I was nervous, convinced she was ending the friendship. She began with an explanation: "I know this will come as a shock, and the reason I didn't say anything before is because I didn't want you to talk me out of it."
I couldn't imagine what she was going to say. Was she getting married? Moving to LA? Or even worse - getting married and moving to LA? "But now it's over and I just need you to be supportive because there's nothing I can do to change it."
I told her she was scaring me. "It's nothing bad." She paused.
"I've had some work done." Some work done.
It sounded so Sharon Stone.
I couldn't imagine what she'd had fixed. We've been friends for years. Close friends. We've travelled together, lived together, micro-analysed every insecurity, lump, bump, blemish. We've had plenty of discussions about plastic surgery and there's nothing she'd ever mentioned wanting to change.
When she told me it was a nose job, my first reaction was to feel left out.

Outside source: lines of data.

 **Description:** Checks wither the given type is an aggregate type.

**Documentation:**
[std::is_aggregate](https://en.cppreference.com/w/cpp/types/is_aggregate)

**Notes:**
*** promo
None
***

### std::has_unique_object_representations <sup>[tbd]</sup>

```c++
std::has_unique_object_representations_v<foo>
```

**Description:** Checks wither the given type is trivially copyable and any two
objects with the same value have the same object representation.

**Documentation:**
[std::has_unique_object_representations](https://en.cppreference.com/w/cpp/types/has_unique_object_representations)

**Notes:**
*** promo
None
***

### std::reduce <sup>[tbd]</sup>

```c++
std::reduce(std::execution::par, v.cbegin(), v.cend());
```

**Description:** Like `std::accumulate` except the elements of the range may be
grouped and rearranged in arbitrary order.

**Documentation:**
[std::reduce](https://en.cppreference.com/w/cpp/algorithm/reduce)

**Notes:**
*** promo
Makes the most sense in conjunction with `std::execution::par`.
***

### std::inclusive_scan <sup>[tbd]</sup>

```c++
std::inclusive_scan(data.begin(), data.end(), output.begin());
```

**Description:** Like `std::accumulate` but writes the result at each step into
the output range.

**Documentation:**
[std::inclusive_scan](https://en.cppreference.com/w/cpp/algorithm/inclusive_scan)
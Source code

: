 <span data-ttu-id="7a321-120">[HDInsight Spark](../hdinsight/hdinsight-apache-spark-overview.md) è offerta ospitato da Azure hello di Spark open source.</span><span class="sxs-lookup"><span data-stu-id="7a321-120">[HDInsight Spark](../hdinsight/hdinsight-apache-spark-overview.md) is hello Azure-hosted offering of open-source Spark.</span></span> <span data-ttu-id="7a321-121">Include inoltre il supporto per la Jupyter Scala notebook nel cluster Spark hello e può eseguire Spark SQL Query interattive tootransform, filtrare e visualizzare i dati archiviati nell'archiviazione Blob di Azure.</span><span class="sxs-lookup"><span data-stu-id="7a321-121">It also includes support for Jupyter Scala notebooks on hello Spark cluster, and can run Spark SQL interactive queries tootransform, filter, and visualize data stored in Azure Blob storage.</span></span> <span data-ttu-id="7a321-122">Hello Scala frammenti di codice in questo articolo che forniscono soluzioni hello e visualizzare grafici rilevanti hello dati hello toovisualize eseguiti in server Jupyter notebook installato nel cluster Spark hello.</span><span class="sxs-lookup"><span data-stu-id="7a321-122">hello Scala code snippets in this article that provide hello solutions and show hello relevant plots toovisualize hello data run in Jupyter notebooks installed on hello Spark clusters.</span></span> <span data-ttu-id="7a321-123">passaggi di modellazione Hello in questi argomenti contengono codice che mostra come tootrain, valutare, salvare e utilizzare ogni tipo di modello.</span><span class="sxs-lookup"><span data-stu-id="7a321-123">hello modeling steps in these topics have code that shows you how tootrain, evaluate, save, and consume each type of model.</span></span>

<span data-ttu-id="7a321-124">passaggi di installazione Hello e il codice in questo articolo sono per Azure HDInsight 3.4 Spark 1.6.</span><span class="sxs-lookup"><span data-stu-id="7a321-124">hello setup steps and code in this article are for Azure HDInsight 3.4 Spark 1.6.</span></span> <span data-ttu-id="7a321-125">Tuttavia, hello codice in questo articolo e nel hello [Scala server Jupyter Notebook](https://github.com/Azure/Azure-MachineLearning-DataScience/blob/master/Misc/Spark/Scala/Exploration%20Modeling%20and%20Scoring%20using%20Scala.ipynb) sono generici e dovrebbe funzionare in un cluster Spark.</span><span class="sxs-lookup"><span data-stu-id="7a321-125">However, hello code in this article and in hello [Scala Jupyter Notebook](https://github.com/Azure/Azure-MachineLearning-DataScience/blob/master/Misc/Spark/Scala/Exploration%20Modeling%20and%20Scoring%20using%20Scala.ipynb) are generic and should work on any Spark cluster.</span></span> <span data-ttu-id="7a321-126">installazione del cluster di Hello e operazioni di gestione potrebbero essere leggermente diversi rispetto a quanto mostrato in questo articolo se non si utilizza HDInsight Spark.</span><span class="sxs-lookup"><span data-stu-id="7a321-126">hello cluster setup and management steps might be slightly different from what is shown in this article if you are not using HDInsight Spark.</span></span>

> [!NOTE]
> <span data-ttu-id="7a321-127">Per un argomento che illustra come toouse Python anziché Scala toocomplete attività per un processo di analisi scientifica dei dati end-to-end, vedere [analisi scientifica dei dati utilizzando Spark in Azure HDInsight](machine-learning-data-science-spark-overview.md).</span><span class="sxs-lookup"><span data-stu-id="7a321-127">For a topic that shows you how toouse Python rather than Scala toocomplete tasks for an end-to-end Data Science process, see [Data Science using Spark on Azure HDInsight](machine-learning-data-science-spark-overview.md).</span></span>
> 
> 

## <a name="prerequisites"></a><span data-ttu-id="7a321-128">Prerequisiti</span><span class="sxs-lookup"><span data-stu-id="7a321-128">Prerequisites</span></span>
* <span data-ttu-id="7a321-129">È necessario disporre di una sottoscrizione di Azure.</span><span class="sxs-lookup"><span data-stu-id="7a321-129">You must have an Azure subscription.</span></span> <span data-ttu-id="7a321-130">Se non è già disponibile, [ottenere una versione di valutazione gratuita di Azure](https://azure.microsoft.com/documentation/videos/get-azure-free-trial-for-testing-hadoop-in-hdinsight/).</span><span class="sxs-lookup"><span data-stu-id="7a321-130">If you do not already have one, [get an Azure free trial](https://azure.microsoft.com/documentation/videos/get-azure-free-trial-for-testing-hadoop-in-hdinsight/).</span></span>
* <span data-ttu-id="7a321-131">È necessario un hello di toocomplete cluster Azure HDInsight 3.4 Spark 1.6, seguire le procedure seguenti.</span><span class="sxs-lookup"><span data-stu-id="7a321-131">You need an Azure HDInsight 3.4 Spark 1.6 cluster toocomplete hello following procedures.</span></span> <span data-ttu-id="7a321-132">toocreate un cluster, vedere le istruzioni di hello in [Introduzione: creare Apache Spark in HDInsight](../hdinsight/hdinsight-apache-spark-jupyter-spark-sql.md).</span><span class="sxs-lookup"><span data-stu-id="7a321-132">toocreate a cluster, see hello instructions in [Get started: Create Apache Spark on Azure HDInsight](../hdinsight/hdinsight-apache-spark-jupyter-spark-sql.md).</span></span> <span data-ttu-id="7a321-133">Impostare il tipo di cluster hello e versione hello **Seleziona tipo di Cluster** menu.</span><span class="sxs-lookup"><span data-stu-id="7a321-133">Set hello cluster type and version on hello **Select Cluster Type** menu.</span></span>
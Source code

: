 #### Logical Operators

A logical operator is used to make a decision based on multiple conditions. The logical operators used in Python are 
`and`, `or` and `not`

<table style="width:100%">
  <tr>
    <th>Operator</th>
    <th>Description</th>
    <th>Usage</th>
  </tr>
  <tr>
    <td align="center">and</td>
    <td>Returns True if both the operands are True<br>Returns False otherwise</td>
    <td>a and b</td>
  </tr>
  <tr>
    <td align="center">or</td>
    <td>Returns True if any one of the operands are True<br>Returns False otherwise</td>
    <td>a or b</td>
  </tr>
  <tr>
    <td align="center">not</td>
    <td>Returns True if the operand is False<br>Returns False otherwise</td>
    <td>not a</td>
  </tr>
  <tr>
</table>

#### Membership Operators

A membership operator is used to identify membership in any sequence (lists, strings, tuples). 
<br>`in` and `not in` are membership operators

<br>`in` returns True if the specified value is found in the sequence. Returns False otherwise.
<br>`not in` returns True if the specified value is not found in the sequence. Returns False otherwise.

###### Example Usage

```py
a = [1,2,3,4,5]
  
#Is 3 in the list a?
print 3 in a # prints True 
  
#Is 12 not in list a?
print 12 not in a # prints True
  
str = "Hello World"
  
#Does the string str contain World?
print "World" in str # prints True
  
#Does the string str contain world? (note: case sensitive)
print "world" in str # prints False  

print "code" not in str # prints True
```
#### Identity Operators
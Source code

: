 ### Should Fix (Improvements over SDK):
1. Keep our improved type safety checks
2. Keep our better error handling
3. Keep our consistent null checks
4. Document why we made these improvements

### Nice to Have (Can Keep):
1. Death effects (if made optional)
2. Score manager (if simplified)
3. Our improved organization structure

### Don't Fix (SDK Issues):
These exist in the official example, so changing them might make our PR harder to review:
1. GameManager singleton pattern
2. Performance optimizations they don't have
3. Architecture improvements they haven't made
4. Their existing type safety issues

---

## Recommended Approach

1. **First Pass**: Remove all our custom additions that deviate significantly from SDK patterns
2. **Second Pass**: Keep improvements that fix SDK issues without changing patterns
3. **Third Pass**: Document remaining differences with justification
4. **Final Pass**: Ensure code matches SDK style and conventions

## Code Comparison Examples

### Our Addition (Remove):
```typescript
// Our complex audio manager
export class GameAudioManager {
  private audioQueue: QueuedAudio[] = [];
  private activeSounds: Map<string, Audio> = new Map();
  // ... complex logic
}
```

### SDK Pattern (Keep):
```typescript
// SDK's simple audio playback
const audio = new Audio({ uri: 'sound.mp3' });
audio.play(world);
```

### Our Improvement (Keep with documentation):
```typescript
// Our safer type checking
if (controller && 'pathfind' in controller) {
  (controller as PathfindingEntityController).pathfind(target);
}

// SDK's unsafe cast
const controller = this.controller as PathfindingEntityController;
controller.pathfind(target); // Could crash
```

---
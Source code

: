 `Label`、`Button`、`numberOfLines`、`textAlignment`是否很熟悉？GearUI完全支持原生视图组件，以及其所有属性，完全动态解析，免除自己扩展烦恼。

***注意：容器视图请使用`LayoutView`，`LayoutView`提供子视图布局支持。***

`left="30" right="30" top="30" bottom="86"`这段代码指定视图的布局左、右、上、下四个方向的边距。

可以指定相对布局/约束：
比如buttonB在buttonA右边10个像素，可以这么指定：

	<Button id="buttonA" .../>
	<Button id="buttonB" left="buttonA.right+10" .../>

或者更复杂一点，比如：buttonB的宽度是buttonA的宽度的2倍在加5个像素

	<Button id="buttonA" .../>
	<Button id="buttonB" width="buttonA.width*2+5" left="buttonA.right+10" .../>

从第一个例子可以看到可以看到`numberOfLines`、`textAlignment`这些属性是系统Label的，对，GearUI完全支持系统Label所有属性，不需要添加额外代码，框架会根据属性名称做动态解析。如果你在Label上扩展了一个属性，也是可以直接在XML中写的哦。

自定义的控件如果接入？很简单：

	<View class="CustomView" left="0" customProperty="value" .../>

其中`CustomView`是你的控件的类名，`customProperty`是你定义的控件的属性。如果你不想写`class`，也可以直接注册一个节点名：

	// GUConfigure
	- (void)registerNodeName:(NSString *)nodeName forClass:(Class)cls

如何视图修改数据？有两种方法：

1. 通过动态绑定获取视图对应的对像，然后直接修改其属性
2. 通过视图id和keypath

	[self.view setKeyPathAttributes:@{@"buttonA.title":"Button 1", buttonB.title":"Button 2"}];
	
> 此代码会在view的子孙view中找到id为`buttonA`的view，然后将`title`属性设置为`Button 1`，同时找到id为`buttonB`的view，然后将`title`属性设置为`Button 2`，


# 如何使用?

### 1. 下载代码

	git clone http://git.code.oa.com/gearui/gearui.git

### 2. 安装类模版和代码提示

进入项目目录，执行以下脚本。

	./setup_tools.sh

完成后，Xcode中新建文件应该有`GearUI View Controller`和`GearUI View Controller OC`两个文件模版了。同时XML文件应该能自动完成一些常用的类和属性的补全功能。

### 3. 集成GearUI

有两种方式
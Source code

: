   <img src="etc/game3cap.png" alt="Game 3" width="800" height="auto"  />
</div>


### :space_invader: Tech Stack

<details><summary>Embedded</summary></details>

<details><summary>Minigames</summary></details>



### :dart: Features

All those years she'd been keeping this lack of confidence a secret. How could she not tell me she hated her nose? If there was anyone who'd understand not being happy, it was me. If only she had confided in me. We could have been miserable together.
Then something occurred to me. The last conversation we'd had, I'd asked her to look at my nose and tell me if she thought it looked bulbous. I'd gone online to a rosacea website, seen a photo of W C Fields, and discovered there was something called "W C Fields nose". Was I getting that?
"That conversation was tough," she said. "I wanted to tell you but I wasn't ready." She felt guilty. We had been on the nose topic and she hadn't said a thing. "That whole time, I was looking at you, wishing I had your nose."
Hang on. My nose? She was envious of my nose? Indeed. I couldn't believe it. It was like she'd been having an affair under my nose, with my nose.
That changed everything. She'd never envied anything about me before. Nobody has. Of course, if there's something about me that's enviable, it's bound to be deteriorating. From that moment on, I've been on W C Fields-nose watch.
And then there was the anxiety about Audrey changing. What if once she had her new nose, she wasn't self-deprecating any more? What if she starts going out all the time, feeling on top of the world? That would be horrible. I'd have nobody to talk to any more about not having a social life.
Then again, she wasn't exactly a shy wallflower before. Plus, she's 37.
I haven't seen the new nose yet, but I understand why she did it. If it makes her feel better about herself, why not? And she's lucky. There is a procedure available to her that allows her to improve. For me, it's not so easy.
It's not that there aren't things I wish I could change; it's that there are too many to count. I'm all for getting work done but doctors have yet to offer a personality transplant. When that's available, sign me up.